I have the "service engine soon" light for about a week. I wonder how long can I wait to find a DIY solution before I give up and take it to the dealership?

Thanks


----------



## Ironchild (May 11, 2005)

jchi said:


> Hi,
> 
> I have the "service engine soon" light for about a week. I wonder how long can I wait to find a DIY solution before I give up and take it to the dealership?
> 
> Thanks



First off check your gas cap. I have seen plenty of lights come on for that reason. The code that is thrown for that is usually a gross evap leak code. If that isn't it, you can go to a local parts store like Autozone and they'll sometimes scan your car for free, and then try and sell you the parts you need. You can also go to a Nissan dealership, which I recommend and have them check the code(s). Up to you......


----------



## dgmodel (Mar 19, 2005)

jchi said:


> Hi,
> 
> I have the "service engine soon" light for about a week. I wonder how long can I wait to find a DIY solution before I give up and take it to the dealership?
> 
> Thanks



how many miles? if its not gascap its its prolly o2 sensor.


----------



## lewisnc100 (Apr 25, 2003)

If you don't get the code read you'll just be guessing, could be anything since there are some 70+ specific codes for your vehicle. Go to Autozone if you can and post back here with the codes, do not listen to them on what to fix.


----------



## inanima (May 10, 2004)

I've had my light come on 3 or 4 times.
-- cylinder misfire (truck ran very rough)
-- cam timing sensor (truck ran fine)
-- ignition coil (truck shook from engine)

any symptoms?


----------



## jchi (May 18, 2005)

jchi said:


> Hi,
> 
> I have the "service engine soon" light for about a week. I wonder how long can I wait to find a DIY solution before I give up and take it to the dealership?
> 
> Thanks


The milage is roughly 42,000 km and I think it's 220,000 miles. This happens when I start the engine and then the electrical power was cut off by the computer. Then this light was on since then but it re-started ok.
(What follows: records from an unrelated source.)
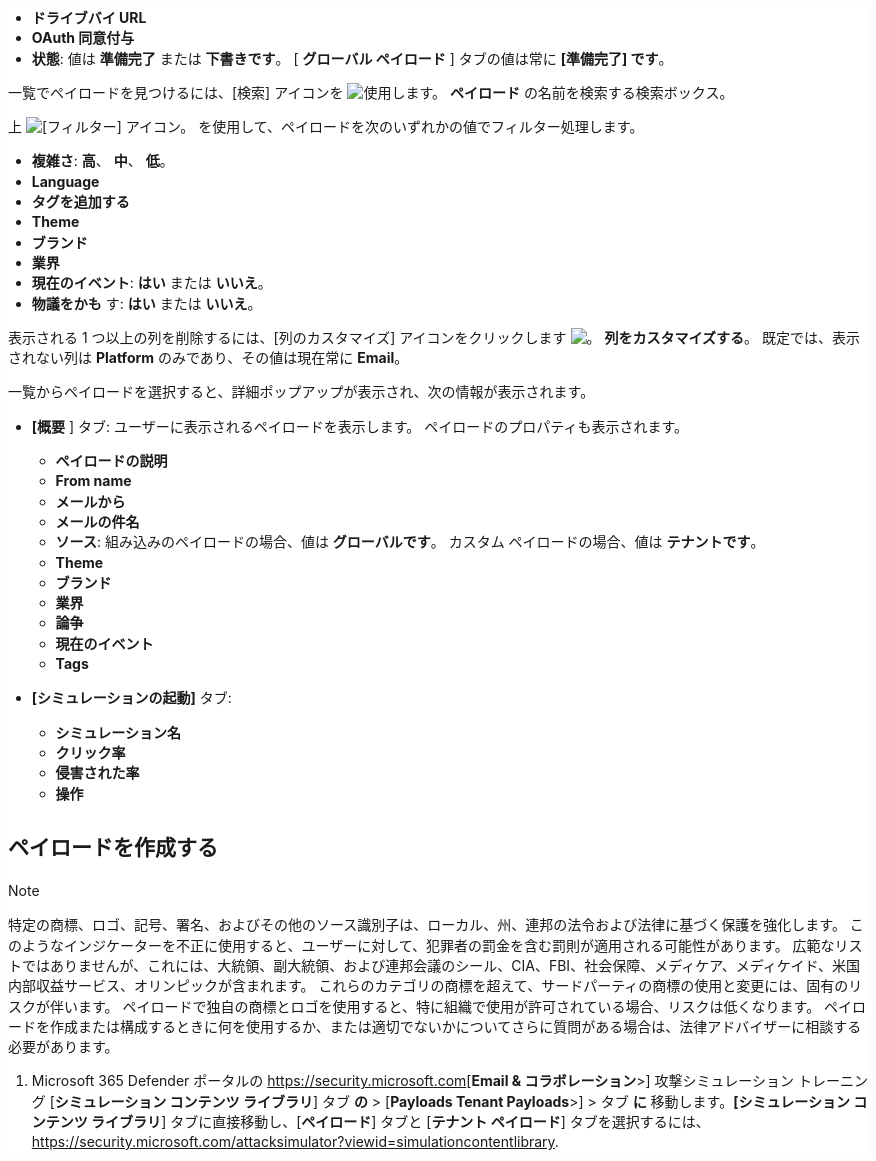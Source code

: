   - **ドライブバイ URL**
  - **OAuth 同意付与**
- **状態**: 値は **準備完了** または **下書きです**。 [ **グローバル ペイロード** ] タブの値は常に **[準備完了] です**。

一覧でペイロードを見つけるには、[検索] アイコンを ![使用します。](../../media/m365-cc-sc-search-icon.png) **ペイロード** の名前を検索する検索ボックス。

上 ![[フィルター] アイコン。](../../media/m365-cc-sc-filter-icon.png) を使用して、ペイロードを次のいずれかの値でフィルター処理します。

- **複雑さ**: **高**、 **中**、 **低**。
- **Language**
- **タグを追加する**
- **Theme**
- **ブランド**
- **業界**
- **現在のイベント**: **はい** または **いいえ**。
- **物議をかも** す: **はい** または **いいえ**。

表示される 1 つ以上の列を削除するには、[列のカスタマイズ] アイコンをクリックします ![。](../../media/m365-cc-sc-customize-icon.png) **列をカスタマイズする**。 既定では、表示されない列は **Platform** のみであり、その値は現在常に **Email**。

一覧からペイロードを選択すると、詳細ポップアップが表示され、次の情報が表示されます。

- **[概要** ] タブ: ユーザーに表示されるペイロードを表示します。 ペイロードのプロパティも表示されます。
  - **ペイロードの説明**
  - **From name**
  - **メールから**
  - **メールの件名**
  - **ソース**: 組み込みのペイロードの場合、値は **グローバルです**。 カスタム ペイロードの場合、値は **テナントです**。
  - **Theme**
  - **ブランド**
  - **業界**
  - **論争**
  - **現在のイベント**
  - **Tags**

- **[シミュレーションの起動]** タブ:
  - **シミュレーション名**
  - **クリック率**
  - **侵害された率**
  - **操作**

## <a name="create-payloads"></a>ペイロードを作成する

> [!NOTE]
> 特定の商標、ロゴ、記号、署名、およびその他のソース識別子は、ローカル、州、連邦の法令および法律に基づく保護を強化します。 このようなインジケーターを不正に使用すると、ユーザーに対して、犯罪者の罰金を含む罰則が適用される可能性があります。 広範なリストではありませんが、これには、大統領、副大統領、および連邦会議のシール、CIA、FBI、社会保障、メディケア、メディケイド、米国内部収益サービス、オリンピックが含まれます。 これらのカテゴリの商標を超えて、サードパーティの商標の使用と変更には、固有のリスクが伴います。 ペイロードで独自の商標とロゴを使用すると、特に組織で使用が許可されている場合、リスクは低くなります。 ペイロードを作成または構成するときに何を使用するか、または適切でないかについてさらに質問がある場合は、法律アドバイザーに相談する必要があります。

1. Microsoft 365 Defender ポータルの <https://security.microsoft.com>[**Email & コラボレーション**\>] 攻撃シミュレーション トレーニング [**シミュレーション コンテンツ ライブラリ**] タブ **の** \> [**Payloads Tenant Payloads**\>] \> タブ **に** 移動します。**[シミュレーション コンテンツ ライブラリ**] タブに直接移動し、[**ペイロード**] タブと [**テナント ペイロード**] タブを選択するには、 <https://security.microsoft.com/attacksimulator?viewid=simulationcontentlibrary>.
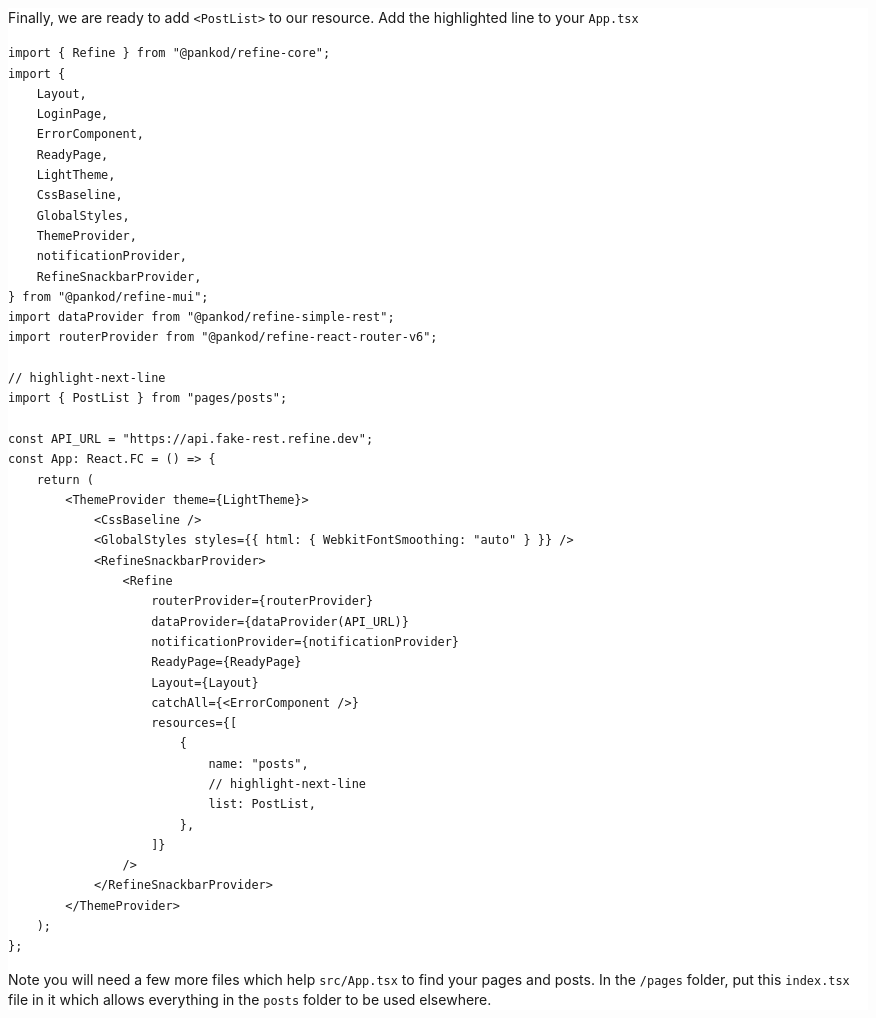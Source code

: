 Finally, we are ready to add `<PostList>` to our resource. Add the highlighted line to your `App.tsx`

```tsx title="src/App.tsx"
import { Refine } from "@pankod/refine-core";
import {
    Layout,
    LoginPage,
    ErrorComponent,
    ReadyPage,
    LightTheme,
    CssBaseline,
    GlobalStyles,
    ThemeProvider,
    notificationProvider,
    RefineSnackbarProvider,
} from "@pankod/refine-mui";
import dataProvider from "@pankod/refine-simple-rest";
import routerProvider from "@pankod/refine-react-router-v6";

// highlight-next-line
import { PostList } from "pages/posts";

const API_URL = "https://api.fake-rest.refine.dev";
const App: React.FC = () => {
    return (
        <ThemeProvider theme={LightTheme}>
            <CssBaseline />
            <GlobalStyles styles={{ html: { WebkitFontSmoothing: "auto" } }} />
            <RefineSnackbarProvider>
                <Refine
                    routerProvider={routerProvider}
                    dataProvider={dataProvider(API_URL)}
                    notificationProvider={notificationProvider}
                    ReadyPage={ReadyPage}
                    Layout={Layout}
                    catchAll={<ErrorComponent />}
                    resources={[
                        {
                            name: "posts",
                            // highlight-next-line
                            list: PostList,
                        },
                    ]}
                />
            </RefineSnackbarProvider>
        </ThemeProvider>
    );
};
```

Note you will need a few more files which help `src/App.tsx` to find your pages and posts. In the `/pages` folder, put this `index.tsx` file in it which allows everything in the `posts` folder to be used elsewhere.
I also read some discussions on the web and try to fuel the truck using other brand name fuel and re-tight the fuel cap but none of them helps so far.
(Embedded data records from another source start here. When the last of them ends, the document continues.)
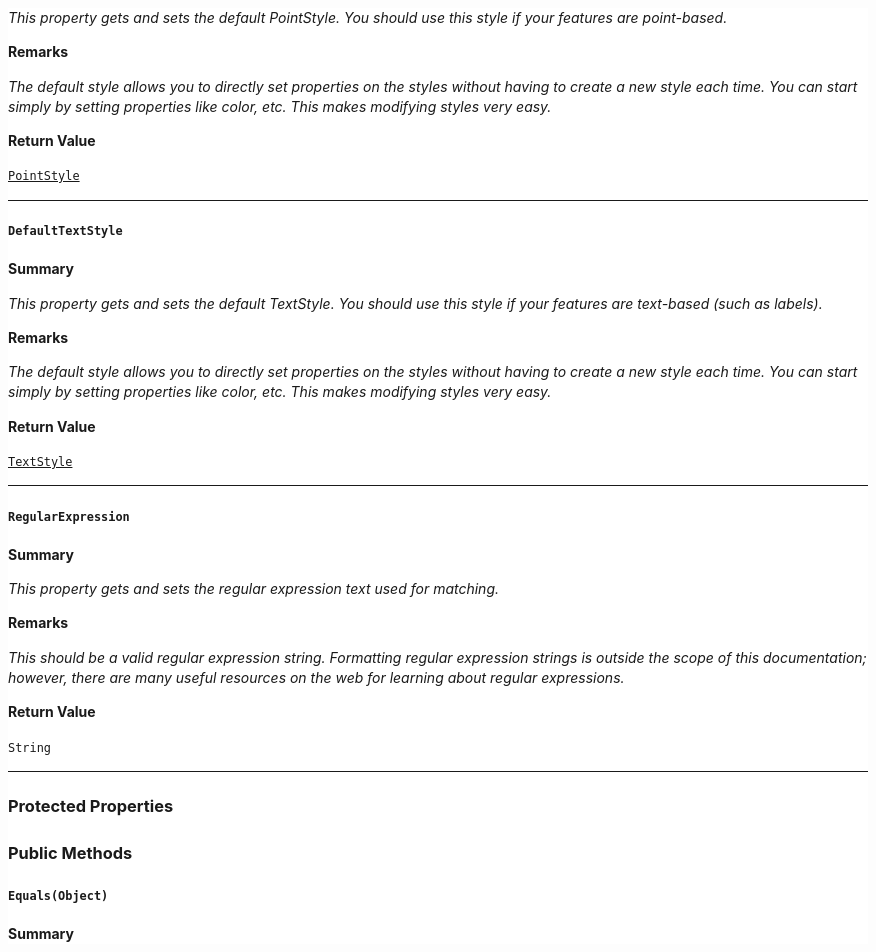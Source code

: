    *This property gets and sets the default PointStyle. You should use this style if your features are point-based.*

**Remarks**

   *The default style allows you to directly set properties on the styles without having to create a new style each time. You can start simply by setting properties like color, etc. This makes modifying styles very easy.*

**Return Value**

[`PointStyle`](../ThinkGeo.Core/ThinkGeo.Core.PointStyle.md)

---
#### `DefaultTextStyle`

**Summary**

   *This property gets and sets the default TextStyle. You should use this style if your features are text-based (such as labels).*

**Remarks**

   *The default style allows you to directly set properties on the styles without having to create a new style each time. You can start simply by setting properties like color, etc. This makes modifying styles very easy.*

**Return Value**

[`TextStyle`](../ThinkGeo.Core/ThinkGeo.Core.TextStyle.md)

---
#### `RegularExpression`

**Summary**

   *This property gets and sets the regular expression text used for matching.*

**Remarks**

   *This should be a valid regular expression string. Formatting regular expression strings is outside the scope of this documentation; however, there are many useful resources on the web for learning about regular expressions.*

**Return Value**

`String`

---

### Protected Properties


### Public Methods

#### `Equals(Object)`

**Summary**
Unfortunately, we don't have autozone in Toronto so that I guess there is no free code downloading here.


----------



## jchi (May 18, 2005)

jchi said:


> Hi,
> 
> I have the "service engine soon" light for about a week. I wonder how long can I wait to find a DIY solution before I give up and take it to the dealership?
> 
> Thanks


After switching anothere brandname fuel and with the same electrical power cut-off behaviour in starting the engine again, now the problem is gone, The light is off. Ver strtange.


----------